Shortly after the Liberal government came to power in Canada under William Lyon Mackenzie King in 1935 my father was created an Air Vice-Marshal of the RCAF. He became close friends with the new Minister of National Defence, a tall, burly Scot, Ian Mackenzie. They were a strangely assorted pair. My father was short, no more than five feet seven inches, and by now quite portly. Mackenzie, lean and standing well over six feet tall, towered over him. They differed more seriously in another respect. Mackenzie firmly believed that the air force should be assigned primarily to the protection of Canada’s shores. My father insisted that it should be an offensive weapon, on the ground that defence could best start at the battle line. Both agreed, however, that the air force should be expanded as rapidly as possible.
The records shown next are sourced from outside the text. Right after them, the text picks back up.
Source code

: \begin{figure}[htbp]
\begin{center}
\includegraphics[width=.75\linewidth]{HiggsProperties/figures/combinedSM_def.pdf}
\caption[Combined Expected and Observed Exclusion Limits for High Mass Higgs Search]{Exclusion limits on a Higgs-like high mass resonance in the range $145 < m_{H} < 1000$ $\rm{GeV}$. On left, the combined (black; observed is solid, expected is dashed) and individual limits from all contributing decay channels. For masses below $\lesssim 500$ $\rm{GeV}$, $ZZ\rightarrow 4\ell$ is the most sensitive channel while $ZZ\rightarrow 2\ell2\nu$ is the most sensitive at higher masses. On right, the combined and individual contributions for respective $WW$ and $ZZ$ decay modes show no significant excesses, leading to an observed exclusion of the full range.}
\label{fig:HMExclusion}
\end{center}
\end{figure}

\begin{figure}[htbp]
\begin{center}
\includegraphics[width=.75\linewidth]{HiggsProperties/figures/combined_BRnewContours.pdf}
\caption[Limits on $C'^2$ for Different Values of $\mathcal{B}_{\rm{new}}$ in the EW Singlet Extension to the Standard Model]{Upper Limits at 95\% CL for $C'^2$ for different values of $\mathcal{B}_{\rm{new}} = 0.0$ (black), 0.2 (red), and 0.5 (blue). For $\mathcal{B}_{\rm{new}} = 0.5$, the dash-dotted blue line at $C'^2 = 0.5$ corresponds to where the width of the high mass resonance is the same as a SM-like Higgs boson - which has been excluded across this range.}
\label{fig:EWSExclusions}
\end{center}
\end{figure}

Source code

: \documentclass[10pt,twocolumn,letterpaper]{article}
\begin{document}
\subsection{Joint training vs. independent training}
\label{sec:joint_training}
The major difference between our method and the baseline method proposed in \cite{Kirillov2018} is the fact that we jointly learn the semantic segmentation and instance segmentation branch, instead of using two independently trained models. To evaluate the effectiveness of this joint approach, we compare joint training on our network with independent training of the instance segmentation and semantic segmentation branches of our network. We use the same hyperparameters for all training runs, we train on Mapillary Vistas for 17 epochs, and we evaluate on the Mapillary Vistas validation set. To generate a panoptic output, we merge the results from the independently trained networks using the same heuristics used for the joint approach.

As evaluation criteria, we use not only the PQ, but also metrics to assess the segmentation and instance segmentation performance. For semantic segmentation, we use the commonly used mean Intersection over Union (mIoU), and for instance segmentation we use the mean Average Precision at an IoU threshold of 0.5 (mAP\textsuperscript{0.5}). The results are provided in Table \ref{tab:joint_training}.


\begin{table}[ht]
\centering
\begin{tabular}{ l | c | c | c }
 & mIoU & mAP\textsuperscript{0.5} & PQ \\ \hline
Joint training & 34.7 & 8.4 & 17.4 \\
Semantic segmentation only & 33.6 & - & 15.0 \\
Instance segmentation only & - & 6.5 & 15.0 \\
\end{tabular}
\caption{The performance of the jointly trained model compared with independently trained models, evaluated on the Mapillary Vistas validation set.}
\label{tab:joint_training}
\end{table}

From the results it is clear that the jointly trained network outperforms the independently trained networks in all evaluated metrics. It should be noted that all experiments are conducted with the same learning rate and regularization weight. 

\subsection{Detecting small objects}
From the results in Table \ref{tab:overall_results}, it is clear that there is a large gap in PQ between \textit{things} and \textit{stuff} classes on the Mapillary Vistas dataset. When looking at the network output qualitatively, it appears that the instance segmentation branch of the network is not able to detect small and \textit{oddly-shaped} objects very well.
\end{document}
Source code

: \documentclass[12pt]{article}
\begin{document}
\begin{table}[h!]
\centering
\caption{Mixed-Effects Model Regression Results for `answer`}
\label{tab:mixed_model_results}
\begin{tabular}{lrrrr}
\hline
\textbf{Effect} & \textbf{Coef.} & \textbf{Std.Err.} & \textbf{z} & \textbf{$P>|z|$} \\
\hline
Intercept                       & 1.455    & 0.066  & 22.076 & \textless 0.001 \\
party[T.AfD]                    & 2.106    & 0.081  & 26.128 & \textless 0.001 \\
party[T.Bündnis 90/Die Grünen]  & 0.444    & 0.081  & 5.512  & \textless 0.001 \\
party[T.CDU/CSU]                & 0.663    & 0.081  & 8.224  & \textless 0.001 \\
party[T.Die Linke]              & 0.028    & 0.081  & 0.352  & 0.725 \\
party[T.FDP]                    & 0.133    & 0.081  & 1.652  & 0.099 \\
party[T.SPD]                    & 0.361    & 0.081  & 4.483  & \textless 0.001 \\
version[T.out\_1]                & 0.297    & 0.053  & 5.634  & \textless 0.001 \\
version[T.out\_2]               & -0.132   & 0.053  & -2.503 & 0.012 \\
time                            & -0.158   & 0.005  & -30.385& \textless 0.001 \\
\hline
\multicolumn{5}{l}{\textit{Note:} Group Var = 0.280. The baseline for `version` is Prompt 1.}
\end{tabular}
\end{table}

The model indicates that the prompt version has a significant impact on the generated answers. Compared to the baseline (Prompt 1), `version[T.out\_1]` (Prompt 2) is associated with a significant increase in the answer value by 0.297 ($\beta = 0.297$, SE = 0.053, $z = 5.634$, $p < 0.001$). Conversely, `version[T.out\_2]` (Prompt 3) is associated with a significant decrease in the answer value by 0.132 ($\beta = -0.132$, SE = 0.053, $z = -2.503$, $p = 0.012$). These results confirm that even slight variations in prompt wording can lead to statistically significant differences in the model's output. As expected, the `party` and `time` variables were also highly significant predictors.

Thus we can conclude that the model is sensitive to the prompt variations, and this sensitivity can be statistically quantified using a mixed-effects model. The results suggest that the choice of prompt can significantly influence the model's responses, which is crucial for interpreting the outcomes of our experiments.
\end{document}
This was the reason, or at any rate one of the reasons, for the appointment of my father as Honorary Air Vice-Marshal, with full powers to assist the government in the appropriation of more funds for the air force by wooing public support. As an honorary, non-serving officer he was not restricted by military dictates, and the prestige of his high rank and his own fame gave authority to his propaganda activities.

Not all the newspapers agreed with the theme he kept repeating in speeches across the country . . .“We cannot close our eyes to the possibility of war, in which event our most valuable contribution would be a trained air force. I plead with the government to devote more adequate funds to the expansion of the Royal Canadian Air Force. . . .”For more than a year speeches like that made him a controversial figure. But in March, 1936, the need for preparation was clearly spelled out when Hitler reoccupied the Rhineland in violation of the peace treaty. In England Churchill warned: “All this means that the Nazi regime has gained a new prestige in Germany and in all the neighbouring countries. But more than that, Germany is now fortifying the Rhine Zone.”

At this time not by any means all of my father’s time was taken up with air force matters. They were, after all, extracurricular (and without pay) and the business of making a living as an oil company executive came first. His employers recognized, though, that his role as a World War I hero and crusader for air power increased his value to the company, and they gave him all the time off his secondary role required.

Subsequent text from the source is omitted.